SOURCE DATA START
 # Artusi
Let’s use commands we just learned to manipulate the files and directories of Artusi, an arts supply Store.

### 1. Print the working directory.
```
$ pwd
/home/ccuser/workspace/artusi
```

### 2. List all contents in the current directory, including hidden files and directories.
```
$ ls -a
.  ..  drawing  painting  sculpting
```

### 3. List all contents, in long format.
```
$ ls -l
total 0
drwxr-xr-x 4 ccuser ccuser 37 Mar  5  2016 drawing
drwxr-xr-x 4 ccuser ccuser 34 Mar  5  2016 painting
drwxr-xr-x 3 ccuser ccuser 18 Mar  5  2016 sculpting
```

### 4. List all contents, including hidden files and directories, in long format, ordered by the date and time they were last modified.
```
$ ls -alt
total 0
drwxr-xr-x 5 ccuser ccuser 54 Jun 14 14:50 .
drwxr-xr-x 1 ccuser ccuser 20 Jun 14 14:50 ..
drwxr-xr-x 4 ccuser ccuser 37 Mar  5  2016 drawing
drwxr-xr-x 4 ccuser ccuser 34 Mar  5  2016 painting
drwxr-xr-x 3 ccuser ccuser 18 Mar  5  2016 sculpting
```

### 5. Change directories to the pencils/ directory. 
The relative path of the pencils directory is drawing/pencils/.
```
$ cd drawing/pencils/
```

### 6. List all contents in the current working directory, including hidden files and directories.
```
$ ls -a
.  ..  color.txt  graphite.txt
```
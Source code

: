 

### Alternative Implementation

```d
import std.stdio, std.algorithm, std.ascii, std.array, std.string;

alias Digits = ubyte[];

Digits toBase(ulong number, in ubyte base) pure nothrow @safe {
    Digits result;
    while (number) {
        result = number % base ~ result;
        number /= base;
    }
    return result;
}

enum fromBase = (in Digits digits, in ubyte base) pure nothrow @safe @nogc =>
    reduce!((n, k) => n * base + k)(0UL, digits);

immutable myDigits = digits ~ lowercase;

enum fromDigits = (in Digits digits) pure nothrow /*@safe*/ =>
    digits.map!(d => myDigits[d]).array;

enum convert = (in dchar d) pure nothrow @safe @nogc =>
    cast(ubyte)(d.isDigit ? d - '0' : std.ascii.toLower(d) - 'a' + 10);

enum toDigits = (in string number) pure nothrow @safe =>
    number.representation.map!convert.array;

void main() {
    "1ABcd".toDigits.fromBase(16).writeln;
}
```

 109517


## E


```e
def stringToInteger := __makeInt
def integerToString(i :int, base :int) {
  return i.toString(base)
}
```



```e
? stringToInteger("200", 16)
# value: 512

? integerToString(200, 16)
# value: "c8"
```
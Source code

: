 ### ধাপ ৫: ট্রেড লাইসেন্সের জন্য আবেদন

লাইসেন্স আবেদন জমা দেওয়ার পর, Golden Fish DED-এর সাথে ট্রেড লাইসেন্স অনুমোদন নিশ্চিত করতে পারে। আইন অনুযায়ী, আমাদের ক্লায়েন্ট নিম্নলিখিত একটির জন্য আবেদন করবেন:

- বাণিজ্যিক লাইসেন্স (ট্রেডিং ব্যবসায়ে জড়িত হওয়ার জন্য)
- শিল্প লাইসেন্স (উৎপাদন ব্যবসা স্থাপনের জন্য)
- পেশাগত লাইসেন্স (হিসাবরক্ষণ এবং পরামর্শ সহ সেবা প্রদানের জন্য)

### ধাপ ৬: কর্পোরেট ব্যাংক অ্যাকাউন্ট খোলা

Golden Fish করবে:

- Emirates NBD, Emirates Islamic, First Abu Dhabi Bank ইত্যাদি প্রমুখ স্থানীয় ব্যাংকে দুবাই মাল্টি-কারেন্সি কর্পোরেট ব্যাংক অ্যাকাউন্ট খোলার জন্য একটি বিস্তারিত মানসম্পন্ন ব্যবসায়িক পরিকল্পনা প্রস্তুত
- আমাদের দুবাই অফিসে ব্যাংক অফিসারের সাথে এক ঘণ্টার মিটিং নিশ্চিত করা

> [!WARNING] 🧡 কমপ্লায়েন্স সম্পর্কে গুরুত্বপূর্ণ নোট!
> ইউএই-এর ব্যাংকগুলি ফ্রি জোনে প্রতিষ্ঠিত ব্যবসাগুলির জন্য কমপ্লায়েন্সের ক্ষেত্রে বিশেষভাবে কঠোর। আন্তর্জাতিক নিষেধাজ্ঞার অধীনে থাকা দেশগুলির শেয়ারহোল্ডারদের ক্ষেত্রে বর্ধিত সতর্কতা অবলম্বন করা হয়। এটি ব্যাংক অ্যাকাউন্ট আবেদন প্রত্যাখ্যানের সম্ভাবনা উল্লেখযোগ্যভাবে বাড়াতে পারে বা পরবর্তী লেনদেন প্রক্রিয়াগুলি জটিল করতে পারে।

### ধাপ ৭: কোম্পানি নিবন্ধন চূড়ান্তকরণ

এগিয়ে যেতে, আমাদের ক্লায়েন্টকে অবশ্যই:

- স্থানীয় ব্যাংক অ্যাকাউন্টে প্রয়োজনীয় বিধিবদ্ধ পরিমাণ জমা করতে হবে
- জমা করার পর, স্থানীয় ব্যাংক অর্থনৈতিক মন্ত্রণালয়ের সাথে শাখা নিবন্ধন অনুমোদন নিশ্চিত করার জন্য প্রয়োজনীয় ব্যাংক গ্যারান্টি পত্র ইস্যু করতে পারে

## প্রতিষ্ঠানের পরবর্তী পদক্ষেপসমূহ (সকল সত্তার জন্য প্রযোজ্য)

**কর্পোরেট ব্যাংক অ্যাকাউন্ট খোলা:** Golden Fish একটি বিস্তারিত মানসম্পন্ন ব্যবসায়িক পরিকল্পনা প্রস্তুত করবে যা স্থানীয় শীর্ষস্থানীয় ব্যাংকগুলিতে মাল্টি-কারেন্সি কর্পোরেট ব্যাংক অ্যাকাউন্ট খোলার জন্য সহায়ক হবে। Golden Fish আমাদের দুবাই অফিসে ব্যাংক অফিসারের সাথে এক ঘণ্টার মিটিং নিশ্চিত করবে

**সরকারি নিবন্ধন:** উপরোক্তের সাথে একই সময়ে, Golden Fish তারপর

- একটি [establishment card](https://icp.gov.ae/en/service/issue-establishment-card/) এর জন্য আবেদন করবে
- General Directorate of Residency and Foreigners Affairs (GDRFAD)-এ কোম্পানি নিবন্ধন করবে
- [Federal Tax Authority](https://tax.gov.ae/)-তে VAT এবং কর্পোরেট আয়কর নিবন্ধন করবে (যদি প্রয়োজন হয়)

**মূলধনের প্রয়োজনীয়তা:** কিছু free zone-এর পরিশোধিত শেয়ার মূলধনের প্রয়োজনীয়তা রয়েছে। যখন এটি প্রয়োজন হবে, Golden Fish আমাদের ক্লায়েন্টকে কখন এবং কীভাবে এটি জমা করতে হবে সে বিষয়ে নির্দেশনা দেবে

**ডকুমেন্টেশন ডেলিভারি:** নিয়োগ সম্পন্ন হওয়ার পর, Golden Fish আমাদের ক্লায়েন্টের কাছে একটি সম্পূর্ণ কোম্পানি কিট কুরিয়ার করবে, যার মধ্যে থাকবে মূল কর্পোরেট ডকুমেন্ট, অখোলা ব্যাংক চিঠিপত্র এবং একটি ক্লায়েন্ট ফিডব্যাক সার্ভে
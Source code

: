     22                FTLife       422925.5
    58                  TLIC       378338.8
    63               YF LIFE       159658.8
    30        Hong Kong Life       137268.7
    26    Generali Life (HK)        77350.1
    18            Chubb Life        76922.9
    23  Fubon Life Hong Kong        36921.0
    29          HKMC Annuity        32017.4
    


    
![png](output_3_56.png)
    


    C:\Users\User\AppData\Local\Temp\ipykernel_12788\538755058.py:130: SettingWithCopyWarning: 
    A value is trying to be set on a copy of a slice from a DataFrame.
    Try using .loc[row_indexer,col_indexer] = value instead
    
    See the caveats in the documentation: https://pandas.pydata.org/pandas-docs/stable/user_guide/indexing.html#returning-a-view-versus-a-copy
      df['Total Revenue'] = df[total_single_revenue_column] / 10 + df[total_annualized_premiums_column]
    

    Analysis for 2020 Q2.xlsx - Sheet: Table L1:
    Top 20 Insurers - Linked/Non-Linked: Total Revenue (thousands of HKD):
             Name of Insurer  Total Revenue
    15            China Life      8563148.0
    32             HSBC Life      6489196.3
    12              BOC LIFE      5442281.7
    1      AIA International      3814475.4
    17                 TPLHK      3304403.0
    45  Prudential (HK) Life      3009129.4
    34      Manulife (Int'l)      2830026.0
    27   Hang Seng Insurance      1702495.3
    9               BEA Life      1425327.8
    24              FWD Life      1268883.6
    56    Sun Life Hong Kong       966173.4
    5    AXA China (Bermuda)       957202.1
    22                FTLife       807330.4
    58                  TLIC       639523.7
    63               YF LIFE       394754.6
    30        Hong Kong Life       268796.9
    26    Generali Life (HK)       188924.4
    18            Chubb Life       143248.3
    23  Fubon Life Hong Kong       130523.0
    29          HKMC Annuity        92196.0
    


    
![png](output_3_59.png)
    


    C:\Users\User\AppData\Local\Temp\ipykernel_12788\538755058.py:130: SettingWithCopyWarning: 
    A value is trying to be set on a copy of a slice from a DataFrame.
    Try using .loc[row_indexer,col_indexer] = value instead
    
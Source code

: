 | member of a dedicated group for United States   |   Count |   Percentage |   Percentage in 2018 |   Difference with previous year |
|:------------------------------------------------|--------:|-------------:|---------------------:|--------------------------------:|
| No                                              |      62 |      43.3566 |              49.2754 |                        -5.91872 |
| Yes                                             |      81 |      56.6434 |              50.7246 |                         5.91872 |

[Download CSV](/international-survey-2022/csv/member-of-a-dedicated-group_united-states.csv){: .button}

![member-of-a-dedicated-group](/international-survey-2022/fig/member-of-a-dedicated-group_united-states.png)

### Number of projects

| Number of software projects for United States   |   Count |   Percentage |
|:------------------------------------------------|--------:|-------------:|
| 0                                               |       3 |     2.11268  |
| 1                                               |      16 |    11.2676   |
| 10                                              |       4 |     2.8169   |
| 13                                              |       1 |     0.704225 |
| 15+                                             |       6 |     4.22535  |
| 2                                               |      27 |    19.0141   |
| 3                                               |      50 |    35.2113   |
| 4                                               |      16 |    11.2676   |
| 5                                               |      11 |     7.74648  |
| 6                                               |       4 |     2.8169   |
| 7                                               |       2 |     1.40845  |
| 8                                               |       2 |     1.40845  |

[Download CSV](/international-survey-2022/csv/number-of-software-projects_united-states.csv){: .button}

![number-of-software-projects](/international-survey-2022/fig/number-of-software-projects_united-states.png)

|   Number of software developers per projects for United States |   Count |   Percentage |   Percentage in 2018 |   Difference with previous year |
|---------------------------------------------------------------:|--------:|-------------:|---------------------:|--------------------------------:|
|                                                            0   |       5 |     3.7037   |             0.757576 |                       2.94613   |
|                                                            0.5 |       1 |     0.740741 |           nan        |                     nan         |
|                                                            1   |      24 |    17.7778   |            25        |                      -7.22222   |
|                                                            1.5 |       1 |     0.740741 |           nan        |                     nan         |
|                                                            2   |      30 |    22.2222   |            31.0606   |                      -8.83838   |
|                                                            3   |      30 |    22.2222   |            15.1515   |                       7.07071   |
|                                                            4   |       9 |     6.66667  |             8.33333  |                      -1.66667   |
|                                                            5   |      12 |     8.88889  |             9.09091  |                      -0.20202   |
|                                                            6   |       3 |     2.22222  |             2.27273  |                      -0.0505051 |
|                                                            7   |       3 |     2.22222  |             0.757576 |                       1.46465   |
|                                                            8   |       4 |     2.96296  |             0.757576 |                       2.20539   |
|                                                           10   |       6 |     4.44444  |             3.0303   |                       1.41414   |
SOURCE DATA END
* GOAL OF THE EXERCISE: In the entries above, find each line containing the string "survey" and copy it.

* RESPONSE AREA:
[Download CSV](/international-survey-2022/csv/member-of-a-dedicated-group_united-states.csv){: .button}
![member-of-a-dedicated-group](/international-survey-2022/fig/member-of-a-dedicated-group_united-states.png)
[Download CSV](/international-survey-2022/csv/number-of-software-projects_united-states.csv){: .button}
![number-of-software-projects](/international-survey-2022/fig/number-of-software-projects_united-states.png)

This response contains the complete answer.